Environmental Impact

The need for an effective and efficient transmission network to transfer green power generated in the south-western Victoria to the State power grid is recognised but it is important to consider the various environments and potential impacts that this transmission line project may have on local areas also.

Social Impact

Natural Assets

The region contains a number of environmental and natural assets of regional, state and national significance including: Brisbane Ranges National Park, Wombat State Forrest, Werribee Gorge State Park, Long Forest Nature Conservation Reserve, Lerderderg State Park, “Triassic Park” (The Council Trench Darley), etc., as identified in the South West Landscapes Assessment Study – Planisphere, 2012.

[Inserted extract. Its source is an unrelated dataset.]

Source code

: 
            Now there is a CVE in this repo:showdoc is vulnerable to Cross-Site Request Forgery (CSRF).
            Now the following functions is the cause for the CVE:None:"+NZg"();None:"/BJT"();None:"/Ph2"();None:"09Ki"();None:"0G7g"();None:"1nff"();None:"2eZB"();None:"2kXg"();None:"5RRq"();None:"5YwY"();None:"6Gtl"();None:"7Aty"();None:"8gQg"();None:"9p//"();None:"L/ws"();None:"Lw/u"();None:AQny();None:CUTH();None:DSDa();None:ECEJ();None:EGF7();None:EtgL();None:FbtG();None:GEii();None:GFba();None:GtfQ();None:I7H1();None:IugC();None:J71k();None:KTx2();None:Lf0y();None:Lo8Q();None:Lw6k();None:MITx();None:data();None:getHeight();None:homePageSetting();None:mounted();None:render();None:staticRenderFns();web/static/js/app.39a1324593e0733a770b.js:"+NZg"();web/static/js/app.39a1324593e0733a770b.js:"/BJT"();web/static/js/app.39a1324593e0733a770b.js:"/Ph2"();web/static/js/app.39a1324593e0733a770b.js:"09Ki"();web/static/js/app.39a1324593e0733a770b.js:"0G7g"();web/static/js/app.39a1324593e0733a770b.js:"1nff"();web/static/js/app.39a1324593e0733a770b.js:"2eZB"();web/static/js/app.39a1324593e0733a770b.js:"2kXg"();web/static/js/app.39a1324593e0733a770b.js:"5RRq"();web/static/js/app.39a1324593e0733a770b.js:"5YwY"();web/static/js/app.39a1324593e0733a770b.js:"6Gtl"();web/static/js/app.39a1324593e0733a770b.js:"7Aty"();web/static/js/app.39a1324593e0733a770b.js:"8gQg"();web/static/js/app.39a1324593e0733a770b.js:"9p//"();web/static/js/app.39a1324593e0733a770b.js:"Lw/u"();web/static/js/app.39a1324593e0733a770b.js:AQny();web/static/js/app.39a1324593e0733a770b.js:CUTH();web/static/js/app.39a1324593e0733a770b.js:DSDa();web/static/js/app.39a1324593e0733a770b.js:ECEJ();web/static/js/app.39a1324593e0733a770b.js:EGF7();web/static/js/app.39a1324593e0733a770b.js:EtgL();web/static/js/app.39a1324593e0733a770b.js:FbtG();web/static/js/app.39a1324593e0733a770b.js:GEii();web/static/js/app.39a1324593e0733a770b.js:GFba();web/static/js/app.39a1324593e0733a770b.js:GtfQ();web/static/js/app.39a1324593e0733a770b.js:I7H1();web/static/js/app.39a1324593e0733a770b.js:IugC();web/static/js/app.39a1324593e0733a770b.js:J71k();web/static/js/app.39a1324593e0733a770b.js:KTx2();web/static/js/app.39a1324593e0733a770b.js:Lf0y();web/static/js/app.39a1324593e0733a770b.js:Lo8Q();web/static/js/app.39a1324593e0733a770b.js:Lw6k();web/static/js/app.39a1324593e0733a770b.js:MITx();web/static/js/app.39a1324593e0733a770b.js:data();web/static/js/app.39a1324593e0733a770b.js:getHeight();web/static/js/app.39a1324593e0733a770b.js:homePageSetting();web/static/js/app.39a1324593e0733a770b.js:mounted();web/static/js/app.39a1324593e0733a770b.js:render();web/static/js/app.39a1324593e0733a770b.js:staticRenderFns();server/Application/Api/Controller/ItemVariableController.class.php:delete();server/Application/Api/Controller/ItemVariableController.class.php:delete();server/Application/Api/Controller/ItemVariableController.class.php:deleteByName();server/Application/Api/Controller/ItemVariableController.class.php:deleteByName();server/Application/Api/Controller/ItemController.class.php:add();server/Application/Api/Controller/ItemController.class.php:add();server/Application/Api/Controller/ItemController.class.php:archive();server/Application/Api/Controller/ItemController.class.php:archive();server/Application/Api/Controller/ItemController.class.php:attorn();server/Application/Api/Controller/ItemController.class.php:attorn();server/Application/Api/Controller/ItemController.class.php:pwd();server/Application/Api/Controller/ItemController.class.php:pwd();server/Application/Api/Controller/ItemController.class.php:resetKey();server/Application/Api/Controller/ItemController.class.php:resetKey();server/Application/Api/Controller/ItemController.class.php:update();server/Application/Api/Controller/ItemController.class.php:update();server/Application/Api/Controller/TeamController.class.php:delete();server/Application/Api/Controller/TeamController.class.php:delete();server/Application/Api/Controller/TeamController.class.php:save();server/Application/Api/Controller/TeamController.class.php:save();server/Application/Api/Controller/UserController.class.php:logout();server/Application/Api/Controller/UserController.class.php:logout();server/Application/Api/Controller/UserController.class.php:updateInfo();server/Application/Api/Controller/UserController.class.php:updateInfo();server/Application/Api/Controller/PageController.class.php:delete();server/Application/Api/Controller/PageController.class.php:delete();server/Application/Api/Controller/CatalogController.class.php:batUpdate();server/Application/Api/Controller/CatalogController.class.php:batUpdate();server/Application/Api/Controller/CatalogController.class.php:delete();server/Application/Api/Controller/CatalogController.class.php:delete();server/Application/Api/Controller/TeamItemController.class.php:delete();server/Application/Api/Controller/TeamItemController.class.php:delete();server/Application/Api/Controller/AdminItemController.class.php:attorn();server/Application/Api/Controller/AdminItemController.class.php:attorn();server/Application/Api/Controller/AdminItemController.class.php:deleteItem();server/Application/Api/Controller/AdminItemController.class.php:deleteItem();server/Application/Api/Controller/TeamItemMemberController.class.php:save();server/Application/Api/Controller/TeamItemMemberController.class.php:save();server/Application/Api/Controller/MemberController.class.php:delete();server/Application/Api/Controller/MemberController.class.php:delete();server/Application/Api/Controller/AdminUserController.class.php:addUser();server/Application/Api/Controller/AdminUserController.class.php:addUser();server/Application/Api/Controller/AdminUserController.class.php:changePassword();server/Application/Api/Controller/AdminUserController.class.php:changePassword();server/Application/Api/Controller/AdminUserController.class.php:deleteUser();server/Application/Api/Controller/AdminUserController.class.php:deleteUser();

These areas are recognised for their natural beauty and attract more than 500,000 visitors to the region annually.   As these natural assets are close to, and north of, the Western Freeway (between Bacchus Marsh and Ballarat), it is suggested that utilising underground cables be utilised if traversing this area.  Alternatively, a southern route (south of Werribee Gorge)

Landscapes and Rural Setting

Landscapes and Rural Setting

Residents, businesses, and visitors of the region, do so because they want to be in close proximity to Melbourne while still enjoying a lifestyle surrounded by a semi-rural atmosphere and its associated natural landscapes.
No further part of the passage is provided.